# Intro to numerical differentiation. Finding roots.

## Practical code for finding roots of polynomials numerically.

The following are some useful libraries we use later in the code.

In [13]:
import matplotlib.pyplot as plt
import numpy as np
import sys

## Polynomial operations

Polynomials are uniquely defined in their canonical form with the array of coefficients.

$$a_0 + a_1 x + a_2 x^2 + a_3 x^3 + \dots + a_n x^n \xleftrightarrow{\text{Equivalent}} \{a_0, a_1, a_2, a_3, \dots, a_n\}$$

That's why, in order to manipulate them in code, it's enough to have the coefficients in a `list`.

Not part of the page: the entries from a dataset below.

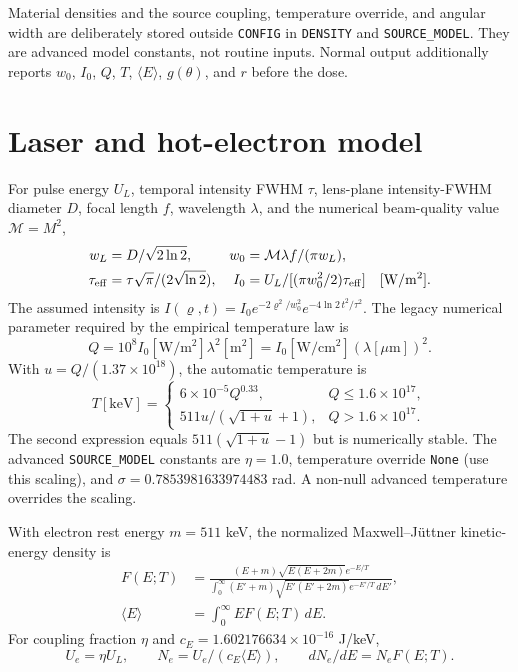 \documentclass[10pt,a4paper]{article}
\begin{document}
Material densities and the source coupling, temperature override, and angular width are deliberately stored outside \texttt{CONFIG} in \texttt{DENSITY} and \texttt{SOURCE\_MODEL}. They are advanced model constants, not routine inputs. Normal output additionally reports $w_0$, $I_0$, $Q$, $T$, $\langle E\rangle$, $g(\theta)$, and $r$ before the dose.

\section{Laser and hot-electron model}
For pulse energy $U_L$, temporal intensity FWHM $\tau$, lens-plane intensity-FWHM diameter $D$, focal length $f$, wavelength $\lambda$, and the numerical beam-quality value $\mathcal M=M^2$,
\begin{align}
w_L&=D/\sqrt{2\ln2},&w_0&=\mathcal M\lambda f/(\pi w_L),\\
\tau_{\rm eff}&=\tau\sqrt\pi/(2\sqrt{\ln2}),&
I_0&=U_L/[(\pi w_0^2/2)\tau_{\rm eff}]\quad[\mathrm{W/m^2}].
\end{align}
The assumed intensity is $I(\varrho,t)=I_0e^{-2\varrho^2/w_0^2}e^{-4\ln2\,t^2/\tau^2}$. The legacy numerical parameter required by the empirical temperature law is
\begin{equation}
Q=10^8 I_0[\mathrm{W/m^2}]\lambda^2[\mathrm m^2]
=I_0[\mathrm{W/cm^2}](\lambda[\mu\mathrm m])^2.
\end{equation}
With $u=Q/(1.37\times10^{18})$, the automatic temperature is \cite{liang}
\begin{equation}
T[\mathrm{keV}]=\begin{cases}6\times10^{-5}Q^{0.33},&Q\leq1.6\times10^{17},\\
511u/(\sqrt{1+u}+1),&Q>1.6\times10^{17}.
\end{cases}
\end{equation}
The second expression equals $511(\sqrt{1+u}-1)$ but is numerically stable. The advanced \texttt{SOURCE\_MODEL} constants are $\eta=1.0$, temperature override \texttt{None} (use this scaling), and $\sigma=0.7853981633974483$ rad. A non-null advanced temperature overrides the scaling.

With electron rest energy $m=511$ keV, the normalized Maxwell--J\"uttner kinetic-energy density is \cite{juttner}
\begin{align}
F(E;T)&=\frac{(E+m)\sqrt{E(E+2m)}e^{-E/T}}
{\int_0^\infty(E'+m)\sqrt{E'(E'+2m)}e^{-E'/T}\,dE'},\\
\langle E\rangle&=\int_0^\infty EF(E;T)\,dE.
\end{align}
For coupling fraction $\eta$ and $c_E=1.602176634\times10^{-16}$ J/keV,
\begin{equation}U_e=\eta U_L,\qquad N_e=U_e/(c_E\langle E\rangle),\qquad dN_e/dE=N_eF(E;T).\end{equation}
\end{document}
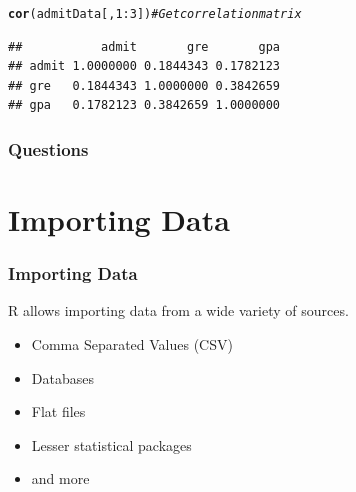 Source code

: \documentclass{beamer}\usepackage[]{graphicx}\usepackage[]{color}
\makeatletter
\newcommand{\hlnum}[1]{\textcolor[rgb]{0.686,0.059,0.569}{#1}}%
\newcommand{\hlcom}[1]{\textcolor[rgb]{0.678,0.584,0.686}{\textit{#1}}}%
\newcommand{\hlopt}[1]{\textcolor[rgb]{0,0,0}{#1}}%
\newcommand{\hlstd}[1]{\textcolor[rgb]{0.345,0.345,0.345}{#1}}%
\newcommand{\hlkwd}[1]{\textcolor[rgb]{0.737,0.353,0.396}{\textbf{#1}}}%
\newenvironment{kframe}{%
 \def\at@end@of@kframe{}%
 \ifinner\ifhmode%
  \def\at@end@of@kframe{\end{minipage}}%
  \begin{minipage}{\columnwidth}%
 \fi\fi%
 \def\FrameCommand##1{\hskip\@totalleftmargin \hskip-\fboxsep
 \colorbox{shadecolor}{##1}\hskip-\fboxsep
     \hskip-\linewidth \hskip-\@totalleftmargin \hskip\columnwidth}%
 \MakeFramed {\advance\hsize-\width
   \@totalleftmargin\z@ \linewidth\hsize
   \@setminipage}}%
 {\par\unskip\endMakeFramed%
 \at@end@of@kframe}
\newenvironment{knitrout}{}{} %
\makeatother
\begin{document}
\begin{frame}
\begin{knitrout}\scriptsize
{}\color{fgcolor}\begin{kframe}
\begin{alltt}
\hlkwd{cor}\hlstd{(admitData[,} \hlnum{1}\hlopt{:}\hlnum{3}\hlstd{])}  \hlcom{# Get correlation matrix}
\end{alltt}
\begin{verbatim}
##           admit       gre       gpa
## admit 1.0000000 0.1844343 0.1782123
## gre   0.1844343 1.0000000 0.3842659
## gpa   0.1782123 0.3842659 1.0000000
\end{verbatim}
\end{kframe}
\end{knitrout}

\end{frame}


\begin{frame}
	\frametitle{Questions}
	\begin{center}
		\vfill
		\vfill
	\end{center}
\end{frame}


\section{Importing Data}

\begin{frame}
\frametitle{Importing Data}

R allows importing data from a wide variety of sources. \vspace{1em}

\begin{itemize}
\item Comma Separated Values (CSV)
\item Databases
\item Flat files
\item Lesser statistical packages
\item and more
\end{itemize}

\end{frame}
\end{document}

### Evaluating polynomials

This is a function that evaluates a polynomial at a given $x$, given the coefficients in the array `coefficients`.

The way it works is:

If the polynomial is $f(x) = a_0 + a_1 x + a_2 x^2 + a_3x^3$, we do the following iterative process:

First, start with $f(x) = 0$. And now we will process the coefficients in decreasing order of the degree, and on each iteration, we multiply our current value by $x$ and add the new coefficient.

1. $f(x) = a_3 + f(x) \cdot x = a_3 + 0\cdot x = a_3$.
2. $f(x) = a_2 + f(x) \cdot x = a_2 + a_3x$
3. $f(x) = a_1 + f(x) \cdot x = a_1 + (a_2 + a_3x)x = a_1 + a_2x + a_3x^2$
4. $f(x) = a_0 + f(x) \cdot x = a_0 + (a_1 + a_2 x + a_3x^2) x = a_0 + a_1x + a_2x^2 + a_3x^3$

After that iterative process, we end up with the value we want.
Below, we have the code for that.

In [4]:
def polynomial(coefficients, x):
    """
    coefficients: [a0, a1, a2, ...] = a_0 + a_1*x + a_2*x^2 + ...
    """
    
    ans = 0
    for a in coefficients[::-1]: # iterate through the coefficients in reverse order (from highest degree to lowest)
        ans = ans*x + a
    return ans
    

**Small test**:

$f(x) = 1 + 2x + 3x^2 \xleftrightarrow{\text{Equivalent}} \{1, 2, 3\}$

$f(2) = 1 + 2\cdot 2 + 3\cdot 2^2 = 1 + 4 + 12 = 17$

In [8]:
assert polynomial([1, 2, 3], 2) == 17, "Wrong value for the polynomial 1 + 2x + 3x^2 evaluated at x=2"

## Taking the derivative of polynomials

The following is a function that computes the derivative of a polynomial.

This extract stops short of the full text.